Banished, the new BBC Two penal colony drama which includes Orla Brady among its cast, begins on Thursday March 5 at 9:00pm. Here Brady discusses her character, Anne Meredith.
Written and devised by Jimmy McGovern (Cracker), Banished tells the story of the establishment of the first penal colony in Australia in 1788 and Brady is joined in the cast by MyAnna Buring, Julian Rhind-Tutt, Russell Tovey, Joanna Vanderham and fellow Irish actors Ned Dennehy and Genevieve O'Reilly.
When you read the scripts for Banished what was your response?
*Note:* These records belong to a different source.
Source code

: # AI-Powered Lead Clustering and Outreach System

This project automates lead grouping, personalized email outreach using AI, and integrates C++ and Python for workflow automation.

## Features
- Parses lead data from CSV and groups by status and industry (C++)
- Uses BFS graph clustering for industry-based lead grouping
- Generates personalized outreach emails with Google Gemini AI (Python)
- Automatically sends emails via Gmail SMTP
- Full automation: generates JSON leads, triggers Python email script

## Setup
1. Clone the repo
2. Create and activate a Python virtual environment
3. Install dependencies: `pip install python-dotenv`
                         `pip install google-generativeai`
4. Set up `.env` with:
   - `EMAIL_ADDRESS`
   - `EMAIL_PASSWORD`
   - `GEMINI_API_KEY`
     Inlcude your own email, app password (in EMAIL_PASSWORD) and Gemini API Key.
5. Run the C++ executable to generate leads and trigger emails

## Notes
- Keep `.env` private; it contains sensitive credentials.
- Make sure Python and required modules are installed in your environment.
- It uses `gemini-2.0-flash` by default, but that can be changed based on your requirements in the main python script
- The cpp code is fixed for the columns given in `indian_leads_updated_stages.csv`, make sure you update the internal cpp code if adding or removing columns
Orla Brady: It felt novelistic. With each character I came across, I wanted to come back to their story. I had no favourites and was intrigued to follow each story again.
Who is Anne Meredith?
She is described in the script as mysterious, enigmatic. When you play a part you would never describe yourself in those terms because your motives are clear to you. But I accept that Anne is a character who is apart from the others.
She is not Christian, in spite of Christianity being a given in the colony at that time. Anne has a different way of seeing. Her beliefs are akin to what we would now call Pantheist, or Animist - in the sense of everything having a soul.
Anne believes that she speaks to the dead and that she is a conduit that can bring messages from the dead and even the unborn. Standing outside the moral code of her time, she is not a character which the others find easy to understand, hence there is suspicion and fear of her, especially from the vicar.
Everyone in the colony is there to work, what is Anne's job?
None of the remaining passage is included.